§ Work request: The whole listing needs retyping exactly; keep the pictures out of it.

§ Input:
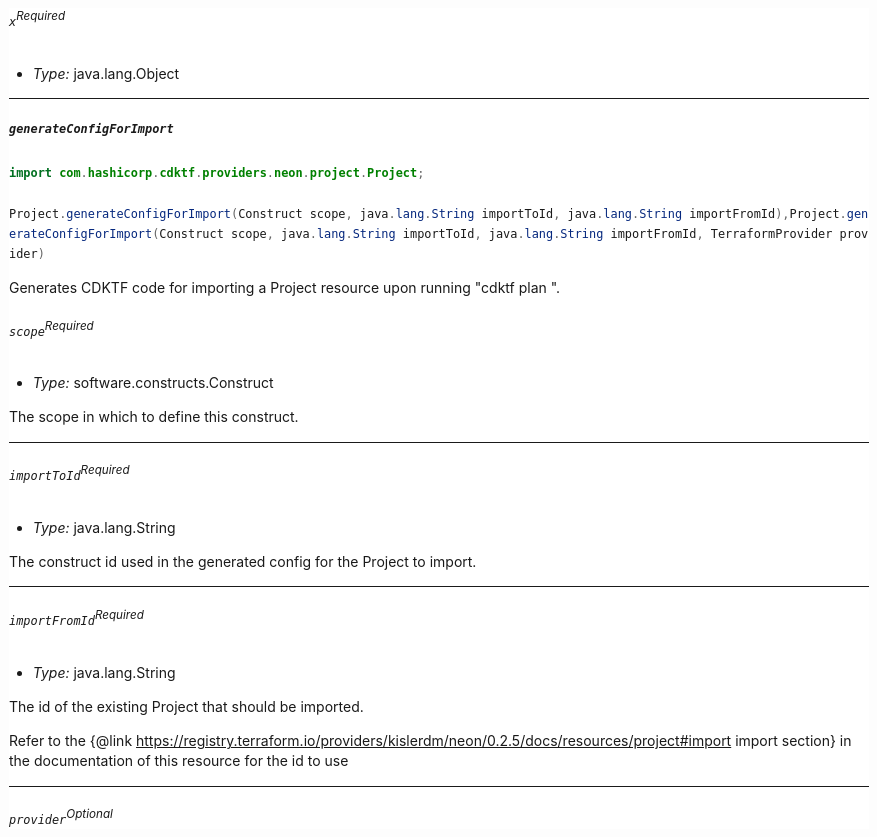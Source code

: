 ###### `x`<sup>Required</sup> <a name="x" id="@cdktf/provider-neon.project.Project.isTerraformResource.parameter.x"></a>

- *Type:* java.lang.Object

---

##### `generateConfigForImport` <a name="generateConfigForImport" id="@cdktf/provider-neon.project.Project.generateConfigForImport"></a>

```java
import com.hashicorp.cdktf.providers.neon.project.Project;

Project.generateConfigForImport(Construct scope, java.lang.String importToId, java.lang.String importFromId),Project.generateConfigForImport(Construct scope, java.lang.String importToId, java.lang.String importFromId, TerraformProvider provider)
```

Generates CDKTF code for importing a Project resource upon running "cdktf plan <stack-name>".

###### `scope`<sup>Required</sup> <a name="scope" id="@cdktf/provider-neon.project.Project.generateConfigForImport.parameter.scope"></a>

- *Type:* software.constructs.Construct

The scope in which to define this construct.

---

###### `importToId`<sup>Required</sup> <a name="importToId" id="@cdktf/provider-neon.project.Project.generateConfigForImport.parameter.importToId"></a>

- *Type:* java.lang.String

The construct id used in the generated config for the Project to import.

---

###### `importFromId`<sup>Required</sup> <a name="importFromId" id="@cdktf/provider-neon.project.Project.generateConfigForImport.parameter.importFromId"></a>

- *Type:* java.lang.String

The id of the existing Project that should be imported.

Refer to the {@link https://registry.terraform.io/providers/kislerdm/neon/0.2.5/docs/resources/project#import import section} in the documentation of this resource for the id to use

---

###### `provider`<sup>Optional</sup> <a name="provider" id="@cdktf/provider-neon.project.Project.generateConfigForImport.parameter.provider"></a>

§ Task response:
Source code

: ###### `x`<sup>Required</sup> <a name="x" id="@cdktf/provider-neon.project.Project.isTerraformResource.parameter.x"></a>

- *Type:* java.lang.Object

---

##### `generateConfigForImport` <a name="generateConfigForImport" id="@cdktf/provider-neon.project.Project.generateConfigForImport"></a>

```java
import com.hashicorp.cdktf.providers.neon.project.Project;

Project.generateConfigForImport(Construct scope, java.lang.String importToId, java.lang.String importFromId),Project.generateConfigForImport(Construct scope, java.lang.String importToId, java.lang.String importFromId, TerraformProvider provider)
```

Generates CDKTF code for importing a Project resource upon running "cdktf plan <stack-name>".

###### `scope`<sup>Required</sup> <a name="scope" id="@cdktf/provider-neon.project.Project.generateConfigForImport.parameter.scope"></a>

- *Type:* software.constructs.Construct

The scope in which to define this construct.

---

###### `importToId`<sup>Required</sup> <a name="importToId" id="@cdktf/provider-neon.project.Project.generateConfigForImport.parameter.importToId"></a>

- *Type:* java.lang.String

The construct id used in the generated config for the Project to import.

---

###### `importFromId`<sup>Required</sup> <a name="importFromId" id="@cdktf/provider-neon.project.Project.generateConfigForImport.parameter.importFromId"></a>

- *Type:* java.lang.String

The id of the existing Project that should be imported.

Refer to the {@link https://registry.terraform.io/providers/kislerdm/neon/0.2.5/docs/resources/project#import import section} in the documentation of this resource for the id to use

---

###### `provider`<sup>Optional</sup> <a name="provider" id="@cdktf/provider-neon.project.Project.generateConfigForImport.parameter.provider"></a>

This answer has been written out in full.